- Opening Delimiter -
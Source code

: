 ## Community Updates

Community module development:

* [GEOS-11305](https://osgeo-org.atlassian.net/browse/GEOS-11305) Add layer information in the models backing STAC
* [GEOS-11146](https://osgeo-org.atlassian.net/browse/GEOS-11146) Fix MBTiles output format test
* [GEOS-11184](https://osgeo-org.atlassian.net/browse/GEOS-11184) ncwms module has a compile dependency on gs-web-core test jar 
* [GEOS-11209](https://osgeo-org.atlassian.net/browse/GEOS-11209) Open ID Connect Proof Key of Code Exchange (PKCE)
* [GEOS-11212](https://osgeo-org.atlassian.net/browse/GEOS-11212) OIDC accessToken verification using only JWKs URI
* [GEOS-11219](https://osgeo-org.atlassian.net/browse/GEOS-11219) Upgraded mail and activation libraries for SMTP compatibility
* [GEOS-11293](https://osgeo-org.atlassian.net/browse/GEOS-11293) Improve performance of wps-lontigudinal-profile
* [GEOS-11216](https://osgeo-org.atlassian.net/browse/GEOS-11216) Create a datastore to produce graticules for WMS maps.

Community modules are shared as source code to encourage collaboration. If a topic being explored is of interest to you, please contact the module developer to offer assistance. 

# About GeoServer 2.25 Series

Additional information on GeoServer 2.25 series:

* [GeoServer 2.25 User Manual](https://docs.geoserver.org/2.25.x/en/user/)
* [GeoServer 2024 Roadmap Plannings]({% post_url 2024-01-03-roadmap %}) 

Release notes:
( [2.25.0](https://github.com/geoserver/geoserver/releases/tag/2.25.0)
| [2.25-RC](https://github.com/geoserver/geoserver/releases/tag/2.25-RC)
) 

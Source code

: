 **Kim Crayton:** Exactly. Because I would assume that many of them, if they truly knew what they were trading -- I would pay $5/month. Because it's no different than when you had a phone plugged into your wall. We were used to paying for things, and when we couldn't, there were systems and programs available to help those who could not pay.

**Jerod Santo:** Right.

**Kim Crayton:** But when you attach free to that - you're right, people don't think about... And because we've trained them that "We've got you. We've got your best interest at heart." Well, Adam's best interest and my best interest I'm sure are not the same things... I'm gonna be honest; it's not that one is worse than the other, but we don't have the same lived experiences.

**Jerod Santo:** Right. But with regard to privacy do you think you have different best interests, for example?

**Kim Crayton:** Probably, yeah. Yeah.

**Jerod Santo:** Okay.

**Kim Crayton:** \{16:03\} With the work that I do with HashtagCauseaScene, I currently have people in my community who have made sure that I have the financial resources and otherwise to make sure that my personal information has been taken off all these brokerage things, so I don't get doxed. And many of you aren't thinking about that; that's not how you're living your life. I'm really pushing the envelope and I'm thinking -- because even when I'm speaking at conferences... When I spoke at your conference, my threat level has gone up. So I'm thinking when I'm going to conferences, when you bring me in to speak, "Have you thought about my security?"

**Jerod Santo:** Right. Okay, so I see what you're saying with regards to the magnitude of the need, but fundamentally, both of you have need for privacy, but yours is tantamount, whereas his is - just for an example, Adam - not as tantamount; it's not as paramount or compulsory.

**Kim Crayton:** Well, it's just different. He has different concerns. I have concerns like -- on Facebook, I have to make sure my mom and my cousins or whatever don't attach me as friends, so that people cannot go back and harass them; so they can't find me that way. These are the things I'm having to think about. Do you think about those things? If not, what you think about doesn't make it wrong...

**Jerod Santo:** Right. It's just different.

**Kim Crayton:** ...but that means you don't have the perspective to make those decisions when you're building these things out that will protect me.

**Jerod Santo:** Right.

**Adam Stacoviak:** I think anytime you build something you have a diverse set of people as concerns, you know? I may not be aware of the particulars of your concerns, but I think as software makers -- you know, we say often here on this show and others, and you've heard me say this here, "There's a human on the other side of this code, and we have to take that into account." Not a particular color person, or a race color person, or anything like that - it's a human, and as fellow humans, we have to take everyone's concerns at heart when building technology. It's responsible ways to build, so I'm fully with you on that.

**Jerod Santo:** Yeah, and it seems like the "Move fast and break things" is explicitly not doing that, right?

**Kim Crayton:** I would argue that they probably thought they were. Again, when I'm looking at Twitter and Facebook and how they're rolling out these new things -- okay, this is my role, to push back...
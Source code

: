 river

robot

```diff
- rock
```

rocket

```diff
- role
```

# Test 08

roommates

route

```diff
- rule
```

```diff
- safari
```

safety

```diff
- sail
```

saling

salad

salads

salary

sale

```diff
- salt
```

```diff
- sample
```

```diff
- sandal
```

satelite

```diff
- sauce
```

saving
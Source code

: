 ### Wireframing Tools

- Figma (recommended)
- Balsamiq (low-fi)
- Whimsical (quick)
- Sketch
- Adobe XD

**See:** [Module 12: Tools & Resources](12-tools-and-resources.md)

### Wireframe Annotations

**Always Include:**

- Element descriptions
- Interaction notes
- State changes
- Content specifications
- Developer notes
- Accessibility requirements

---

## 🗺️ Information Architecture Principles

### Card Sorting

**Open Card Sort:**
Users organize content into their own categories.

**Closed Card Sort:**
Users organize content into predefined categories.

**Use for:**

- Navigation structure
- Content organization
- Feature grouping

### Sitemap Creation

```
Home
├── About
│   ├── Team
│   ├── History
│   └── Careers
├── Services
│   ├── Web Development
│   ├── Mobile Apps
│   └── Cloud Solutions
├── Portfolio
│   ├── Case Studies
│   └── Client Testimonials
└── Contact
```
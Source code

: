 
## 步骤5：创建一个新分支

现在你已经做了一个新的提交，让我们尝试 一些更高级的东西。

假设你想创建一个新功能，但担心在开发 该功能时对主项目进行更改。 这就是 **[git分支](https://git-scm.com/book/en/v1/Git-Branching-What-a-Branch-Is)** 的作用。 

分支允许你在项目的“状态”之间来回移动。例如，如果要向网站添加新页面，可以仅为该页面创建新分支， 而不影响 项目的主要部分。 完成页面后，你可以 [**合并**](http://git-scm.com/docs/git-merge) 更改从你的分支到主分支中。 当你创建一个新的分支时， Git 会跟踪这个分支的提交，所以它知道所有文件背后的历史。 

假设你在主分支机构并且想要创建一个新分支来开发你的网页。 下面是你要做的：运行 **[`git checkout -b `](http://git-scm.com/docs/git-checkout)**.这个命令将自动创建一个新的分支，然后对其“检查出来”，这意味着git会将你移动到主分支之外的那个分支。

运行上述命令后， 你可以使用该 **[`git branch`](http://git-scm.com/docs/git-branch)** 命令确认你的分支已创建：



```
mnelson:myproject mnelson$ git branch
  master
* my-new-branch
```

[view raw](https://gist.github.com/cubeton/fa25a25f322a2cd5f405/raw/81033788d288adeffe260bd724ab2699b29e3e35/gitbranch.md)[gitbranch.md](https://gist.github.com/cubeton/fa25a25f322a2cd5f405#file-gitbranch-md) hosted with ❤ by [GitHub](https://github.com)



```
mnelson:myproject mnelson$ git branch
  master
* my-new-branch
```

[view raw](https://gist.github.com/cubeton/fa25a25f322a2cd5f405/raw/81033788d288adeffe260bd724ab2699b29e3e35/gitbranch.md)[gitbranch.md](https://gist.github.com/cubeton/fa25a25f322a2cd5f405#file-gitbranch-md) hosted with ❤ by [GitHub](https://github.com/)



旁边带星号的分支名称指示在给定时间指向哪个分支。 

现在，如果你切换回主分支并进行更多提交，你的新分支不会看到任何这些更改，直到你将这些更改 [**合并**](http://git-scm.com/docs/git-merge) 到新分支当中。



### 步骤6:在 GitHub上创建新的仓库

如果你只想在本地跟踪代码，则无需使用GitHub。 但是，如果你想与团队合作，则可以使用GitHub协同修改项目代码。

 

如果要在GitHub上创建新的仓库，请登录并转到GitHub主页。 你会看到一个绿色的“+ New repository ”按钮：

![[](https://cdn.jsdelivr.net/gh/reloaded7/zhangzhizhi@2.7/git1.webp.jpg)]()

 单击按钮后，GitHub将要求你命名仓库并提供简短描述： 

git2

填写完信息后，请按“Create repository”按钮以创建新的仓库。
- Closing Delimiter -
What to produce:
Having found the line that contains "假设你想创建一个新功能，但担心在开发 该功能时对主项目进行更改。 这就是", set down that line and all the rest through the end of the records, exactly.

Exercise answer:
假设你想创建一个新功能，但担心在开发 该功能时对主项目进行更改。 这就是 **[git分支](https://git-scm.com/book/en/v1/Git-Branching-What-a-Branch-Is)** 的作用。 

分支允许你在项目的“状态”之间来回移动。例如，如果要向网站添加新页面，可以仅为该页面创建新分支， 而不影响 项目的主要部分。 完成页面后，你可以 [**合并**](http://git-scm.com/docs/git-merge) 更改从你的分支到主分支中。 当你创建一个新的分支时， Git 会跟踪这个分支的提交，所以它知道所有文件背后的历史。 

假设你在主分支机构并且想要创建一个新分支来开发你的网页。 下面是你要做的：运行 **[`git checkout -b `](http://git-scm.com/docs/git-checkout)**.这个命令将自动创建一个新的分支，然后对其“检查出来”，这意味着git会将你移动到主分支之外的那个分支。

运行上述命令后， 你可以使用该 **[`git branch`](http://git-scm.com/docs/git-branch)** 命令确认你的分支已创建：



```
mnelson:myproject mnelson$ git branch
  master
* my-new-branch
```

[view raw](https://gist.github.com/cubeton/fa25a25f322a2cd5f405/raw/81033788d288adeffe260bd724ab2699b29e3e35/gitbranch.md)[gitbranch.md](https://gist.github.com/cubeton/fa25a25f322a2cd5f405#file-gitbranch-md) hosted with ❤ by [GitHub](https://github.com)



```
mnelson:myproject mnelson$ git branch
  master
* my-new-branch
```

[view raw](https://gist.github.com/cubeton/fa25a25f322a2cd5f405/raw/81033788d288adeffe260bd724ab2699b29e3e35/gitbranch.md)[gitbranch.md](https://gist.github.com/cubeton/fa25a25f322a2cd5f405#file-gitbranch-md) hosted with ❤ by [GitHub](https://github.com/)



旁边带星号的分支名称指示在给定时间指向哪个分支。 

现在，如果你切换回主分支并进行更多提交，你的新分支不会看到任何这些更改，直到你将这些更改 [**合并**](http://git-scm.com/docs/git-merge) 到新分支当中。



### 步骤6:在 GitHub上创建新的仓库

如果你只想在本地跟踪代码，则无需使用GitHub。 但是，如果你想与团队合作，则可以使用GitHub协同修改项目代码。

 

如果要在GitHub上创建新的仓库，请登录并转到GitHub主页。 你会看到一个绿色的“+ New repository ”按钮：

![[](https://cdn.jsdelivr.net/gh/reloaded7/zhangzhizhi@2.7/git1.webp.jpg)]()

 单击按钮后，GitHub将要求你命名仓库并提供简短描述： 

git2

填写完信息后，请按“Create repository”按钮以创建新的仓库。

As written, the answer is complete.